Source texts of formatted documents:

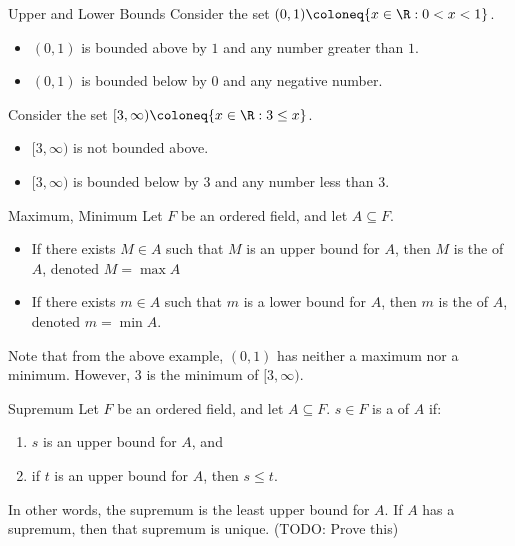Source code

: \begin{exbox}{Upper and Lower Bounds}{}
    Consider the set $ (0,1) \coloneq \{ x \in \R : 0<x<1\}$.
    \begin{itemize}[noitemsep]
        \item $(0,1)$ is bounded above by $1$ and any number greater than $1$.
        \item $(0,1)$ is bounded below by $0$ and any negative number.
    \end{itemize}
    Consider the set $[3, \infty) \coloneq \{ x \in \R : 3 \leq x \}$.
    \begin{itemize}[noitemsep]
        \item $[3, \infty)$ is not bounded above.
        \item $[3, \infty)$ is bounded below by $3$ and any number less than $3$.
    \end{itemize}
\end{exbox}

\begin{dfnbox}{Maximum, Minimum}{}
    Let $F$ be an ordered field, and let $A \subseteq F$.
    \begin{itemize}[noitemsep]
        \item If there exists $M \in A$ such that $M$ is an upper bound for $A$, then $M$ is the  of $A$, denoted $M = \max A$
        \item If there exists $m \in A$ such that $m$ is a lower bound for $A$, then $m$ is the  of $A$, denoted $m = \min A$.
    \end{itemize}
\end{dfnbox}

Note that from the above example, $(0,1)$ has neither a maximum nor a minimum. However, 3 is the minimum of $[3,\infty)$.

\begin{dfnbox}{Supremum}{}
    Let $F$ be an ordered field, and let $A \subseteq F$. $s \in F$ is a  of $A$ if:
    \begin{enumerate}
        \item $s$ is an upper bound for $A$, and
        \item if $t$ is an upper bound for $A$, then $s \leq t$.
    \end{enumerate}
\end{dfnbox}

In other words, the supremum is the least upper bound for $A$. If $A$ has a supremum, then that supremum is unique. (TODO: Prove this)

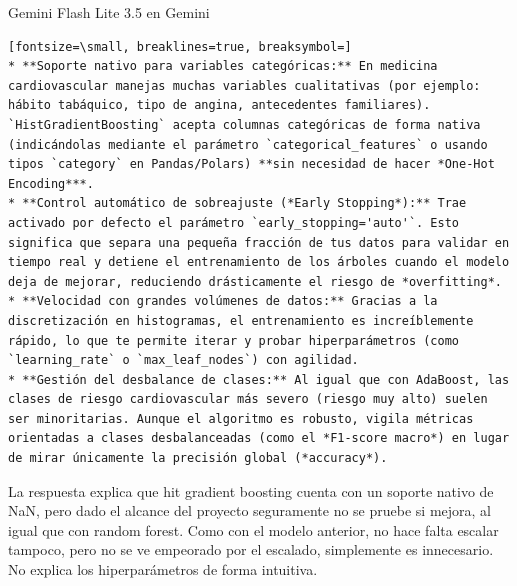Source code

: \documentclass[12pt,a4paper,oneside]{book}
\begin{document}
\begin{iaresp}{Gemini Flash Lite 3.5 en Gemini}
\begin{Verbatim}[fontsize=\small, breaklines=true, breaksymbol=]
* **Soporte nativo para variables categóricas:** En medicina cardiovascular manejas muchas variables cualitativas (por ejemplo: hábito tabáquico, tipo de angina, antecedentes familiares). `HistGradientBoosting` acepta columnas categóricas de forma nativa (indicándolas mediante el parámetro `categorical_features` o usando tipos `category` en Pandas/Polars) **sin necesidad de hacer *One-Hot Encoding***.
* **Control automático de sobreajuste (*Early Stopping*):** Trae activado por defecto el parámetro `early_stopping='auto'`. Esto significa que separa una pequeña fracción de tus datos para validar en tiempo real y detiene el entrenamiento de los árboles cuando el modelo deja de mejorar, reduciendo drásticamente el riesgo de *overfitting*.
* **Velocidad con grandes volúmenes de datos:** Gracias a la discretización en histogramas, el entrenamiento es increíblemente rápido, lo que te permite iterar y probar hiperparámetros (como `learning_rate` o `max_leaf_nodes`) con agilidad.
* **Gestión del desbalance de clases:** Al igual que con AdaBoost, las clases de riesgo cardiovascular más severo (riesgo muy alto) suelen ser minoritarias. Aunque el algoritmo es robusto, vigila métricas orientadas a clases desbalanceadas (como el *F1-score macro*) en lugar de mirar únicamente la precisión global (*accuracy*).
\end{Verbatim}
\end{iaresp}
\begin{iaanalisis}
La respuesta explica que hit gradient boosting cuenta con un soporte nativo de NaN, pero dado el alcance del proyecto seguramente no se pruebe si mejora, al igual que con random forest. Como con el modelo anterior, no hace falta escalar tampoco, pero no se ve empeorado por el escalado, simplemente es innecesario. No explica los hiperparámetros de forma intuitiva.
\end{iaanalisis}
\end{document}
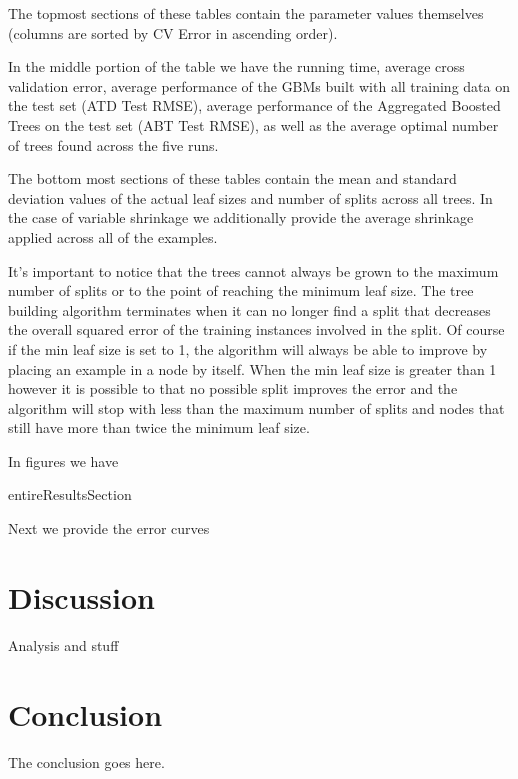 \documentclass[9pt, conference]{IEEEtran}
\begin{document}
The topmost sections of these tables contain the parameter values themselves (columns are sorted by CV Error in ascending order). 

In the middle portion of the table we have the running time, average cross validation error, average performance of the GBMs built with all training data on the test set (ATD Test RMSE), average performance of the Aggregated Boosted Trees on the test set (ABT Test RMSE), as well as the average optimal number of trees found across the five runs. 

The bottom most sections of these tables contain the mean and standard deviation values of the actual leaf sizes and number of splits across all trees. In the case of variable shrinkage we additionally provide the average shrinkage applied across all of the examples. 

It's important to notice that the trees cannot always be grown to the maximum number of splits or to the point of reaching the minimum leaf size. The tree building algorithm terminates when it can no longer find a split that decreases the overall squared error of the training instances involved in the split. Of course if the min leaf size is set to 1, the algorithm will always be able to improve by placing an example in a node by itself. When the min leaf size is greater than 1 however it is possible to that no possible split improves the error and the algorithm will stop with less than the maximum number of splits and nodes that still have more than twice the minimum leaf size.


In figures \todo{} we have

{entireResultsSection}




Next we provide the error curves

\section{Discussion}
Analysis and stuff
\section{Conclusion}
The conclusion goes here.

\newpage




\end{document}
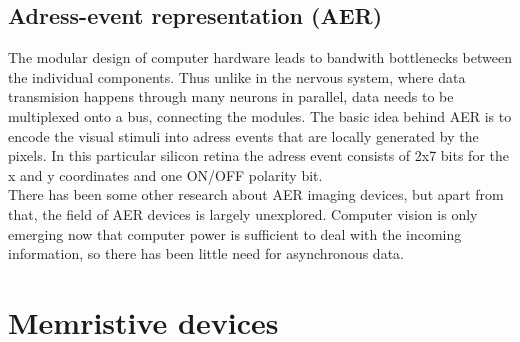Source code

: \documentclass{SeminarV2}
\begin{document}
\subsection{Adress-event representation (AER)}
The modular design of computer hardware leads to bandwith bottlenecks between the individual components. Thus unlike in the nervous system, where data transmision happens through many neurons in parallel, data needs to be multiplexed onto a bus, connecting the modules. The basic idea behind AER is to encode the visual stimuli into adress events that are locally generated by the pixels. In this particular silicon retina the adress event consists of 2x7 bits for the x and y coordinates and one ON/OFF polarity bit.\\
There has been some other research about AER imaging devices, but apart from that, the field of AER devices is largely unexplored. Computer vision is only emerging now that computer power is sufficient to deal with the incoming information, so there has been little need for asynchronous data.
\section{Memristive devices}



\begin{footnotesize}





\end{footnotesize}

\end{document}
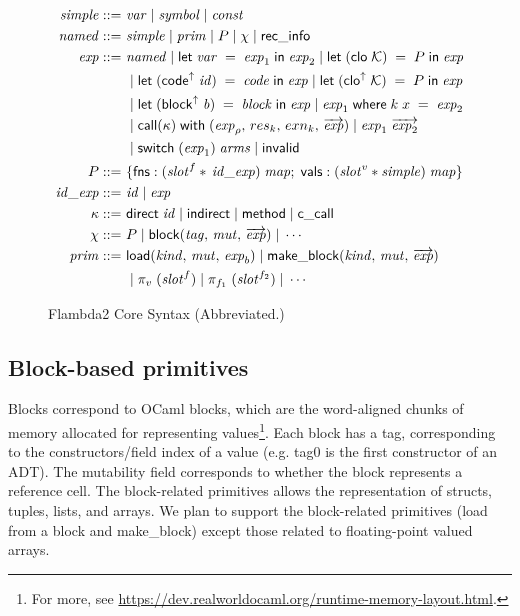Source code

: \documentclass[11pt,fleqn]{amsart}
\begin{document}
\newcommand{\eval}[2]{\langle #1, \, #2\rangle}
\newcommand{\rebind}[3]{#1 \; [ #2 \mapsto #3 ]}

\begin{figure}[ht]
  \footnotesize
  \begin{align*}
    \mathit{simple} ::=~& \mathit{var} \; | \; \mathit{symbol} \; | \; \mathit{const} \\
    \mathit{named} ::=~& \mathit{simple} \; | \; \mathit{prim} \; | \; P \; | \; \chi \; | \; \mathsf{rec\_info} \\
    \mathit{exp} ::=~& \mathit{named} \; | \; \mathsf{let}\; \mathit{var} \; = \; \mathit{exp}_1 \; \mathsf{in} \; \mathit{exp}_2 \; | \; \mathsf{let}\; (\mathsf{clo} \; \mathcal{K}) \; = \; P \; \mathsf{in} \; \mathit{exp}\\
    & \; | \; \mathsf{let}\; (\mathsf{code}^{\uparrow} \; \mathit{id}) \; = \; \mathit{code} \; \mathsf{in} \; \mathit{exp} \; | \; \mathsf{let}\; (\mathsf{clo}^{\uparrow} \; \mathcal{K}) \; = \; P \; \mathsf{in} \; \mathit{exp} \\
    & \; | \; \mathsf{let}\; (\mathsf{block}^{\uparrow} \; \mathit{b}) \; = \; \mathit{block} \; \mathsf{in} \; \mathit{exp} \; | \; \mathit{exp}_1 \; \mathsf{where} \; k \; x \; = \; \mathit{exp}_2 \\
    & \; | \; \mathsf{call}(\kappa) \; \mathsf{with} \; (\mathit{exp}_{\rho}, \, res_k, \, exn_k, \, \overrightarrow{\mathit{exp}}) \; | \; \mathit{exp}_1 \; \overrightarrow{\mathit{exp}_2} \\
    & \; | \; \mathsf{switch}\; (\mathit{exp}_1) \; \mathit{arms} \; | \; \mathsf{invalid} \\
    P ::=~& \{ \mathsf{fns} : (\mathit{slot}^{f} \ast \, \mathit{id\_exp} ) \; \mathit{map} ; \;
    \mathsf{vals} : (\mathit{slot}^{v} \ast \mathit{simple}) \; \mathit{map} \}\\
    \mathit{id\_exp} ::=~& \mathit{id} \; | \; \mathit{exp} \\
    \kappa ::=~& \mathsf{direct} \; \mathit{id} \; | \; \mathsf{indirect} \; | \; \mathsf{method} \; | \; \mathsf{c\_call} \\
    \chi ::=~& P \; | \; \mathsf{block}(\mathit{tag},\,\mathit{mut},\,\overrightarrow{\mathit{exp}}) \; | \; \cdots \\
    \mathit{prim} ::=~& \mathsf{load}(\mathit{kind},\,\mathit{mut},\,\mathit{exp}_b) \; | \; \mathsf{make\_block}(\mathit{kind},\,\mathit{mut},\,\overrightarrow{\mathit{exp}}) \\
    & \; | \; \pi_{v} \; (\mathit{slot}^{f}) \; | \; \pi_{f_1} \; (\mathit{slot}^{f_2}) \; | \; \cdots
  \end{align*}
  \caption{Flambda2 Core Syntax (Abbreviated.) }
  \label{fig:syntax}
\end{figure}

\subsection{Block-based primitives}
Blocks correspond to OCaml blocks, which are the word-aligned chunks of memory allocated for representing values\footnote{For more, see \url{https://dev.realworldocaml.org/runtime-memory-layout.html}. }.
Each block has a tag, corresponding to the constructors/field index of a value (e.g. \textsf{tag0} is the first constructor of an ADT).
The mutability field corresponds to whether the block represents a reference cell.
The block-related primitives allows the representation of structs, tuples, lists, and arrays.
We plan to support the block-related primitives (\textsf{load} from a block and \textsf{make\_block}) except those related to floating-point valued arrays.
\end{document}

* [Problem description] Across the data, pull every line containing the string "riesgo".

* [Solution to the exercise]
* **Control automático de sobreajuste (*Early Stopping*):** Trae activado por defecto el parámetro `early_stopping='auto'`. Esto significa que separa una pequeña fracción de tus datos para validar en tiempo real y detiene el entrenamiento de los árboles cuando el modelo deja de mejorar, reduciendo drásticamente el riesgo de *overfitting*.
* **Gestión del desbalance de clases:** Al igual que con AdaBoost, las clases de riesgo cardiovascular más severo (riesgo muy alto) suelen ser minoritarias. Aunque el algoritmo es robusto, vigila métricas orientadas a clases desbalanceadas (como el *F1-score macro*) en lugar de mirar únicamente la precisión global (*accuracy*).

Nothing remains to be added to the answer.